I had no idea of the ride this movie would take me on when I slid it into the DVD last night. Wit, with Emma Thompson, is a brilliant rendition of her character's treatment of stage IV ovarian metastatic cancer, from the detached delivery of the diagnosis by her doctor in his office to the final ending scenes of her journey through modern medical science. I have known doctors like this, smug in their knowledge, flanked by a cohort of white-coated residents. I generally hope to avoid these types.

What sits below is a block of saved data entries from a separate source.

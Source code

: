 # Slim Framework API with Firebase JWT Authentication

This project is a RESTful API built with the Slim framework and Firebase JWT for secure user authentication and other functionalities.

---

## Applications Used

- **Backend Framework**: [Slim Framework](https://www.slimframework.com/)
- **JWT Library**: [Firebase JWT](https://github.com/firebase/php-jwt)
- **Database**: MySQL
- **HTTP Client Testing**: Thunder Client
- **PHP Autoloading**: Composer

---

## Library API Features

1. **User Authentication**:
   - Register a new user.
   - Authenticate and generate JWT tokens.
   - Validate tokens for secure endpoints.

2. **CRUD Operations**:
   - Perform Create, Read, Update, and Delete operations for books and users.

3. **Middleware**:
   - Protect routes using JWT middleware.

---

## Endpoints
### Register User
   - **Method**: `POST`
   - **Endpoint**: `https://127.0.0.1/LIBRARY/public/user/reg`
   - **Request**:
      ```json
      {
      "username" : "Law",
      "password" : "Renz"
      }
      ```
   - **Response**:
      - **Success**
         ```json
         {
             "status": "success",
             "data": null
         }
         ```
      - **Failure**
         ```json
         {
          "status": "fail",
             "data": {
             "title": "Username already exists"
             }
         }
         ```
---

My friend Heather is currently undergoing chemotherapy, essentially a somewhat violent method of dealing with a violent intruder to the body: cancer. So that made this movie initially difficult to watch, but I wanted to learn, to know. This movie excels in narrating the journey that Dr. Bearing (her character, a renowned and tough professor whose emphasis is the metaphysical poetry of John Donne) takes from cerebral and abstract depictions of the struggle of life and death to the concrete and palpable illustrations of a patient who struggles with with her own failings, of issues of mortality. And chemo. And kindness.
I was thrown for a loop, as Dave will attest, struggling to process what I'd seen. I had just written my friend a somewhat light-hearted letter after she described to me the physical ravages of her first week of chemo. I tried to be empathetic and understanding because I'm keenly interested in her. But after seeing this movie, I wondered how I could be a better support to her--it's much different when a person might have physical discomfort recovering from a surgical procedure vs. having physical discomfort by choice--choosing the chemo to bring on symptoms of pain because the end result of ridding the body of cancer is the goal, the sought-after prize.
One of the best scenes (there were many) in the movie is the interchange of the younger Dr. Bearing with her mentor. This graduate advisor does figure in at the end as well, and is played with exceptional delicacy by Eileen Atkins. Her impatience with the use of a semi-colon rather than a comma in Donne's famous work Death Be Not Proud, is instructive.